Was ist passiert? Wirkt eine Verteidigung der individuellen Freiheit seit den schrecklichen Bildern aus New York wie kleinliches Beharren auf einer zu großzügigen Verfassung, wenn nicht gar als Angriff auf die staatliche Sicherheit? Sind prognostizierte Schreckensszenarien für die Massenmedien so viel interessanter und glaubhafter als die realen Einschränkungen unserer Grundrechte? So oder so liegt der traurige Verdacht nahe, daß es mit der Verinnerlichung freiheitlicher Ideale nie so weit her war, wie wir dachten.
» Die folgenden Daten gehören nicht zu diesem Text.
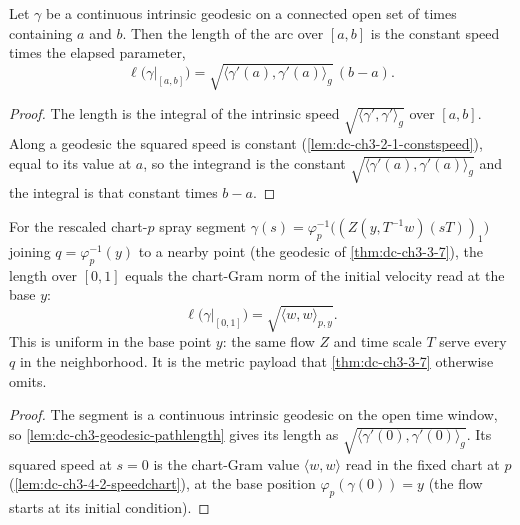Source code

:\begin{lemma}
  \label{lem:dc-ch3-geodesic-pathlength}


  Let $\gamma$ be a continuous intrinsic geodesic on a connected open set of times containing
  $a$ and $b$. Then the length of the arc over $[a,b]$ is the constant speed times the elapsed
  parameter,
  \[
    \ell\big(\gamma|_{[a,b]}\big)=\sqrt{\langle\gamma'(a),\gamma'(a)\rangle_g}\,(b-a).
  \]
\end{lemma}
\begin{proof}
  \sketch

  The length is the integral of the intrinsic speed $\sqrt{\langle\gamma',\gamma'\rangle_g}$ over
  $[a,b]$. Along a geodesic the squared speed is constant (\cref{lem:dc-ch3-2-1-constspeed}), equal
  to its value at $a$, so the integrand is the constant $\sqrt{\langle\gamma'(a),\gamma'(a)\rangle_g}$
  and the integral is that constant times $b-a$.
\end{proof}

\begin{lemma}
  \label{lem:dc-ch3-4-2-segment-length}


  For the rescaled chart-$p$ spray segment $\gamma(s)=\varphi_p^{-1}\big((Z(y,T^{-1}w)(sT))_1\big)$
  joining $q=\varphi_p^{-1}(y)$ to a nearby point (the geodesic of \cref{thm:dc-ch3-3-7}), the length
  over $[0,1]$ equals the chart-Gram norm of the initial velocity read at the base $y$:
  \[
    \ell\big(\gamma|_{[0,1]}\big)=\sqrt{\langle w,w\rangle_{p,y}}.
  \]
  This is uniform in the base point $y$: the same flow $Z$ and time scale $T$ serve every $q$ in the
  neighborhood. It is the metric payload that \cref{thm:dc-ch3-3-7} otherwise omits.
\end{lemma}
\begin{proof}
  \sketch

  The segment is a continuous intrinsic geodesic on the open time window, so
  \cref{lem:dc-ch3-geodesic-pathlength} gives its length as
  $\sqrt{\langle\gamma'(0),\gamma'(0)\rangle_g}$. Its squared speed at $s=0$ is the chart-Gram value
  $\langle w,w\rangle$ read in the fixed chart at $p$ (\cref{lem:dc-ch3-4-2-speedchart}), at the base
  position $\varphi_p(\gamma(0))=y$ (the flow starts at its initial condition).
\end{proof}

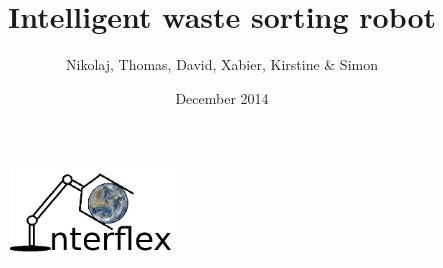 \begin{titlepage}


\title{Intelligent waste sorting robot}
\author{Nikolaj, Thomas, David, Xabier, Kirstine \& Simon }
\date{December 2014}

\begin{figure}[b]
\centering
\includegraphics[width=0.4\textwidth]{graphics/logo}
\end{figure}

\vfill
\end{titlepage}
\maketitle
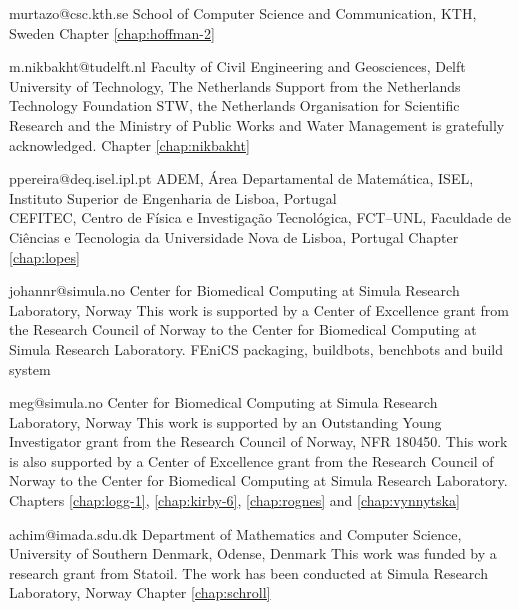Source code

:              {murtazo@csc.kth.se}
             {School of Computer Science and Communication, KTH, Sweden}
             {}
             {Chapter \ref{chap:hoffman-2}}

             {m.nikbakht@tudelft.nl}
             {Faculty of Civil Engineering and Geosciences,
             Delft University of Technology, The Netherlands}
             {Support from the Netherlands Technology Foundation STW,
              the Netherlands Organisation for Scientific Research
              and the Ministry of Public Works and Water Management is
              gratefully acknowledged.}
             {Chapter \ref{chap:nikbakht}}

             {ppereira@deq.isel.ipl.pt}
             {ADEM, \'{A}rea Departamental de Matem\'{a}tica,
              ISEL, Instituto Superior de Engenharia de Lisboa, Portugal \\
              CEFITEC, Centro de F\'{i}sica e Investiga\c{c}\~ao Tecnol\'{o}gica, FCT--UNL,
              Faculdade de Ci\^{e}ncias e Tecnologia da Universidade Nova de Lisboa, Portugal}
             {}
             {Chapter \ref{chap:lopes}}

             {johannr@simula.no}
             {Center for Biomedical Computing at Simula Research Laboratory, Norway}
             {This work is supported by a Center of Excellence grant
              from the Research Council of Norway to the Center for
              Biomedical Computing at Simula Research Laboratory.}
             {FEniCS packaging, buildbots, benchbots and build system}

             {meg@simula.no}
             {Center for Biomedical Computing at Simula Research Laboratory, Norway}
             {This work is supported by an Outstanding Young
              Investigator grant from the Research Council of Norway,
              NFR 180450. This work is also supported by a Center of
              Excellence grant from the Research Council of Norway to
              the Center for Biomedical Computing at Simula Research
              Laboratory.}
             {Chapters
              \ref{chap:logg-1}, \ref{chap:kirby-6}, \ref{chap:rognes} and \ref{chap:vynnytska}}

             {achim@imada.sdu.dk}
             {Department of Mathematics and Computer Science, University of Southern Denmark, Odense, Denmark}
             {This work was funded by a research grant from Statoil.
              The work has been conducted at Simula Research Laboratory, Norway}
             {Chapter \ref{chap:schroll}}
Die Erfolgsbilanz politischer Aufklärung nach dem Ende eines Jahrhunderts der Totalitarismen sieht trist aus.

Obwohl das Bundesverfassungsgericht in einmaliger Weise einem Gesetz nach dem anderen den grundrechtlichen Riegel vorschiebt und dadurch die kritische Auseinandersetzung mit dem demokratischen Selbstverständnis fördert, hat sich am Tempo der sicherheitspolitischen Entwicklungen nichts geändert. Während in den Schulen immer noch die Idee vom alten Rechtsstaat gelehrt wird, findet draußen der große Umbau statt. Dieser Vorgang umgibt sich mit einer Aura der Unvermeidlichkeit. Gutmütig wie eine Kuh schaut der Bürger den angeblich zwingend notwendigen Entwicklungen zu und käut die dazugehörigen Argumentationen wieder: Anders als durch Freiheitsbeschränkung sei 'Sicherheit' nicht zu gewährleisten, und der 'unschuldige Bürger' sei von den Veränderungen doch ohnehin nicht betroffen. Unaufgelöst bleibt ein grundlegendes Dilemma, das bei ruhigem Abwägen der Sachverhalte unweigerlich zutage tritt: Kann man ein Wertesystem verteidigen, indem man es abschafft?

(...)

Niemand kann mit Sicherheit sagen, wann eine Demokratie untergeht, wann ein Rechtsstaat zur leeren Hülle verkommt. Es gibt kein Maßband, keine Stoppuhr, keinen Lackmustest. Nirgendswo warnt ein Schild: 'Vorsicht! Sie verlassen jetzt den demokratischen Sektor!'
Im historischen Rückblick mage es im jeweiligen Fall offensichtlich scheinen, ab welchem Punkt die Freiheit irreversibel beschädigt wurde - im Falle des Nationalsozialismus etwa durch das Ermächtigungsgesetz vom 24. März 1933. Dann wird in die Vergangenheit hineingefragt: 'Wie konntet ihr das drohende Unheil nicht erkennen? Das mußtet ihr doch kommen sehen! Warum habt ihr euch nicht gewehrt?' Und als Antwort hören wir nur das schwindelerregende Schweigen angesichts des scheinbar unaufhaltsamen Laufs der Dinge.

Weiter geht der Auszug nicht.